Le juge se tourne alors vers Norbert, celui-là qui était dans le véhicule avec l’auteur du drame. « Au niveau de la déposition, on constate que vous avez le permis et vous laissez le volant à quelqu’un qui n’en a pas. Il n’a pas le permis et vous le laissez conduire. Que s’est-il passé? », interroge le juge. D’une voix timorée et abattue, il explique: « le père de Joseph m’a appelé et m’a dit que son fils a payé un nouveau véhicule qui vient d’arriver à la frontière. Il m’a donc demandé d’aller avec lui chercher le véhicule. Nous sommes allés chercher le véhicule, mais sur la route du retour, il a demandé à conduire. Je lui ai demandé s’il avait le permis, il m’a dit qu’il s’est inscrit à l’auto-école et qu’il savait conduire. Il a insisté et je lui ai remis le volant entre temps. À quelques kilomètres de la maison on a vu les amis en train de causer et on est passé pour les saluer; c’est là que le drame est arrivé ».
Le procureur face à cette explication a cherché à savoir les raisons qui ont poussé le père de Joseph l’a appelé pour qu’il parte chercher le véhicule. Norbert ne dit mot. Et au procureur de lui fait savoir: « c’est parce que vous avez le permis que le vieux vous a appelé pour que vous accompagniez son fils chercher le véhicule. C’est parce qu’il sait que son fils n’a pas le permis. Vous avez le permis vous savez que c’est interdit de conduire sans le permis de conduire; pis, vous lui avez même confié le volant ».

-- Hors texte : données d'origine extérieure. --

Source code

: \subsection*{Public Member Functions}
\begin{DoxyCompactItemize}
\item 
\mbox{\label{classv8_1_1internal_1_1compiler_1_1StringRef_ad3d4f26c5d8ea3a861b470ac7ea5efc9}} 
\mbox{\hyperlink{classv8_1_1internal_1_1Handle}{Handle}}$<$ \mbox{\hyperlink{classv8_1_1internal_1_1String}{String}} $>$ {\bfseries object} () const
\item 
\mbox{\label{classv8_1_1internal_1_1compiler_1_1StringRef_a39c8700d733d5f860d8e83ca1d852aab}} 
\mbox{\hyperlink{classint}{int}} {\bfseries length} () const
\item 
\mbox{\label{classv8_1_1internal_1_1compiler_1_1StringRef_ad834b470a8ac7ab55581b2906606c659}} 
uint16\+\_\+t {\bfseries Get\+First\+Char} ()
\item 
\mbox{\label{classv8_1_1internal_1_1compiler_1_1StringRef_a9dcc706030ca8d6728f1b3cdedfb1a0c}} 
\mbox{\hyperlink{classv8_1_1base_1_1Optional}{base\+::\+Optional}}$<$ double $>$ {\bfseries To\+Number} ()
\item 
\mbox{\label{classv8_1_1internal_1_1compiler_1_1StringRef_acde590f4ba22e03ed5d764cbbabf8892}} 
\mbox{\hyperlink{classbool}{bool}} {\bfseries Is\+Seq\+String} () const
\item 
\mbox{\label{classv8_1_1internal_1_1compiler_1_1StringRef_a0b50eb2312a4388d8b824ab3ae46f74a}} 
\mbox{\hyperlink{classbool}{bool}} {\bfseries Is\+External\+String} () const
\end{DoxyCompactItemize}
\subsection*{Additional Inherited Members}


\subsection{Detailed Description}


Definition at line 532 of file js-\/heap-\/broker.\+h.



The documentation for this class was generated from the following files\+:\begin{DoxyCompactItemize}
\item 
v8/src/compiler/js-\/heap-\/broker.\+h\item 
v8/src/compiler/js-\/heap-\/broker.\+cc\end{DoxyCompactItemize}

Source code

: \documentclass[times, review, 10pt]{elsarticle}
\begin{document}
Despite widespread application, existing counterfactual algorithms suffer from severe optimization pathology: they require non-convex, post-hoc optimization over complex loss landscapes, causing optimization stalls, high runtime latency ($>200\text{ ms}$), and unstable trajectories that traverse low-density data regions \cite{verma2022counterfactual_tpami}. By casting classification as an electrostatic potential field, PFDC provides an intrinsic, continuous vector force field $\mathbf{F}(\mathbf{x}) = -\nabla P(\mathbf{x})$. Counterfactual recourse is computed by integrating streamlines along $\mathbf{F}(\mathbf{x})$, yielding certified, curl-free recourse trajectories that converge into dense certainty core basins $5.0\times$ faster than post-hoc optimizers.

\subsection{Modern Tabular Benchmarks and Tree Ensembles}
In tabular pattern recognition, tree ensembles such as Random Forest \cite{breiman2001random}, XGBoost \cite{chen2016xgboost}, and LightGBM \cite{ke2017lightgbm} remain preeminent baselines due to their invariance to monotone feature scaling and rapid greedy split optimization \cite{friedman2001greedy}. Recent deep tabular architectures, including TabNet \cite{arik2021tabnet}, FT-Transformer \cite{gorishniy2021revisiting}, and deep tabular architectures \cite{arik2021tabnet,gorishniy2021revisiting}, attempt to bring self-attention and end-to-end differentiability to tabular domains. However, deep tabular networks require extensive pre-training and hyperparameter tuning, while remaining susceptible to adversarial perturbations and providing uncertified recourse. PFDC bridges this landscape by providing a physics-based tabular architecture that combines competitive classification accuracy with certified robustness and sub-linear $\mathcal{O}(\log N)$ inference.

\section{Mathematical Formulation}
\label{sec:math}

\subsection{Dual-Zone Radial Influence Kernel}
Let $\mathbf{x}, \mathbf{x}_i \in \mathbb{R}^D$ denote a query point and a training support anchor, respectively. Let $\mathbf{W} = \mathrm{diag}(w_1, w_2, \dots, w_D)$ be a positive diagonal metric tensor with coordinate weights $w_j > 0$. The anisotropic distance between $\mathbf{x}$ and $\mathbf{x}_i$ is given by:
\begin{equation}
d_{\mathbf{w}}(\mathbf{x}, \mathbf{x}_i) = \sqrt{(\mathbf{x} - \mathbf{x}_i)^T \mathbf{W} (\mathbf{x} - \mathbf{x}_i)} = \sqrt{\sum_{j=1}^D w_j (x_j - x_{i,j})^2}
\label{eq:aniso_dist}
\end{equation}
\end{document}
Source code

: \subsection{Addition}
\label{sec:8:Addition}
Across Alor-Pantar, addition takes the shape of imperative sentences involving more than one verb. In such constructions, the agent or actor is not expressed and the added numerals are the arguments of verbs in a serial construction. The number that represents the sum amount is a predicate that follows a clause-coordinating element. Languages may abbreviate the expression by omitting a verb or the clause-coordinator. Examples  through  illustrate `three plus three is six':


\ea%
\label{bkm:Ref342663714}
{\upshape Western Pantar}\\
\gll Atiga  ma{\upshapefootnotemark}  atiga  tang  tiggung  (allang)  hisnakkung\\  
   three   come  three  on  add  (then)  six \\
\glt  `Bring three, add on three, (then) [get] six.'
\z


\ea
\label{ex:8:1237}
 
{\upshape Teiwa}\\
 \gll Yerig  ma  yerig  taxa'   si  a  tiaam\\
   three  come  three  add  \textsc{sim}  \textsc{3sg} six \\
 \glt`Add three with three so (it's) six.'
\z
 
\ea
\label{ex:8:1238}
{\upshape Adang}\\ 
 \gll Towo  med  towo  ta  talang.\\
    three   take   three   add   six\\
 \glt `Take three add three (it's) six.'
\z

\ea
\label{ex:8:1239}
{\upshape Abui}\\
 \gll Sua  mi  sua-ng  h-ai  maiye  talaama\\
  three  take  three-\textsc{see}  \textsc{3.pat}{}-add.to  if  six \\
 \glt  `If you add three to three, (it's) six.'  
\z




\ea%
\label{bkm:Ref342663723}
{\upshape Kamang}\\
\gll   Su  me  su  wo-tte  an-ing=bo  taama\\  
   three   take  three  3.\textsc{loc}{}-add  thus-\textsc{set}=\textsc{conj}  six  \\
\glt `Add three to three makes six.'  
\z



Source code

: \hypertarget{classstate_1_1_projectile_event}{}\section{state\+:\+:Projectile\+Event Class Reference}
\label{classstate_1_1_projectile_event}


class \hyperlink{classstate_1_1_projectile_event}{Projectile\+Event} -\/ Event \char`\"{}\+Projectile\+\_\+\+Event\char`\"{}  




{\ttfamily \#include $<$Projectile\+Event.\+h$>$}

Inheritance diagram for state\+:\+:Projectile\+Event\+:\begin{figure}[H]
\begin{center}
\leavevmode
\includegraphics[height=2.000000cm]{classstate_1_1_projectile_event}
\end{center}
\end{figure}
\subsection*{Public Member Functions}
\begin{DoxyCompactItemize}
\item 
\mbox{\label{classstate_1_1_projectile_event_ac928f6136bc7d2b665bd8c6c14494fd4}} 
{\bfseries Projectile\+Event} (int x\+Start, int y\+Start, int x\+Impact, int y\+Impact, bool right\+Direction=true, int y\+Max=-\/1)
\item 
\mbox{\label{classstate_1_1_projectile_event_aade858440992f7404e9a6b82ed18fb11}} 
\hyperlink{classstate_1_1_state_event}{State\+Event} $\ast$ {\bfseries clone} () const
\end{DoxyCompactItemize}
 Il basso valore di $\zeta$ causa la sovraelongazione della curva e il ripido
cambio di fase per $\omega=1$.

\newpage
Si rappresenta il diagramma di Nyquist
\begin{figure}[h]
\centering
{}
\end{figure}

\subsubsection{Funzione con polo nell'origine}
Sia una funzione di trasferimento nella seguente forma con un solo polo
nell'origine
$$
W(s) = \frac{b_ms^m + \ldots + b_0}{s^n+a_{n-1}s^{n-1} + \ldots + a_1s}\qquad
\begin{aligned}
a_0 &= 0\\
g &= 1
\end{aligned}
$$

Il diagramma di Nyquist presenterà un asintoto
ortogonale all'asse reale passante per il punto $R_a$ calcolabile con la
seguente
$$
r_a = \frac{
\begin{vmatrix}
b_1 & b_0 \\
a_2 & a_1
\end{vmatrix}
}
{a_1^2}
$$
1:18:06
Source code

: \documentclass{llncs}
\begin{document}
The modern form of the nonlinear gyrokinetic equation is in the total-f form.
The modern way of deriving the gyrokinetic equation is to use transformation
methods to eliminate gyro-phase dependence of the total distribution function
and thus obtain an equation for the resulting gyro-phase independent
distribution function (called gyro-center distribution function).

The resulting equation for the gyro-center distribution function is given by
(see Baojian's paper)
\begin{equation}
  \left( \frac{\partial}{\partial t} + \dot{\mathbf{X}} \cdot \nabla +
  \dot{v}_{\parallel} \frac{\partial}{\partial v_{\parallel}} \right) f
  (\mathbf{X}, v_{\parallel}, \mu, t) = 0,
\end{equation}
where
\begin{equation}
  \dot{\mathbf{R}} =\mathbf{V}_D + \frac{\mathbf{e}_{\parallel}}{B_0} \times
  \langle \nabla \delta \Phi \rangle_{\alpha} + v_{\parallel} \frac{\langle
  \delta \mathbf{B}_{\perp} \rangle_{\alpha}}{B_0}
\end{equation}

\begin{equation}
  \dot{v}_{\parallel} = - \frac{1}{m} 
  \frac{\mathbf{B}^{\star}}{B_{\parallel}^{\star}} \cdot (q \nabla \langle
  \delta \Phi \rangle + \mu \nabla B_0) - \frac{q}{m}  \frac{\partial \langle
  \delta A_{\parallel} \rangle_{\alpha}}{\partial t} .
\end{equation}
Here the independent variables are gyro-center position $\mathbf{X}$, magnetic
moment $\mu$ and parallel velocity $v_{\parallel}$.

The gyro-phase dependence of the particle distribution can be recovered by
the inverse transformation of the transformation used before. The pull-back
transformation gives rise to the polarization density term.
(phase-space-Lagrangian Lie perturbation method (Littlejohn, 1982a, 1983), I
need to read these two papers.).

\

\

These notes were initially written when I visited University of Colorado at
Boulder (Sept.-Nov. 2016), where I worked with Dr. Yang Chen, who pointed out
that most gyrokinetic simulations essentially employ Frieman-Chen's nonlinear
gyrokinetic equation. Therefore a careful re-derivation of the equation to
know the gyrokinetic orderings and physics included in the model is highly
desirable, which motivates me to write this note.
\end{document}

En rappel, Norbert est poursuivi pour complicité d’homicide involontaire et l’auteur du drame lui-même est poursuivi pour homicide involontaire, dégradation de bien immobilier, conduite sans permis, conduite d’un véhicule dont la visite technique et l’assurance ne sont pas à jour.
Le juge avant de prendre la réquisition du procureur a demandé au frère du défunt s’il voulait un dédommagement pour s’occuper des enfants du défunt. « C’est l’œuvre de Dieu. C’est Dieu qui a voulu que ça arrive. Nous nous en remettons à Dieu. Nous ne voulons rien, nous ne voulons pas qu’il soit condamné. S’il sort et qu’il veut s’occuper des enfants, ça sera la bienvenue », a dit le vieux Karim. Au juge de lui faire savoir: « vous pouvez ne rien lui demander comme compensation, mais il n’est pas de votre ressort de décider d’une sanction ou pas. La sanction c’est nous qui décidons de cela ».
Ainsi, le juge se tourne vers le procureur et lui demande sa réquisition pour les mis en cause. « M. le juge, vraisemblablement, c’est un drame familial. Nous retenons donc, les faits d’homicide involontaire, de défaut d’assurance, défaut de maîtrise du véhicule à l’encontre de Joseph et nous demandons une peine d’emprisonnement de 6 mois et une amande de 25 000 FCFA le tout ferme. À l’encontre de Norbert, nous retenons le fait de complicité d’homicide involontaire et nous requérons une peine d’emprisonnement de 3 mois avec sursis ».
La délibération a été renvoyée à une date ultérieure.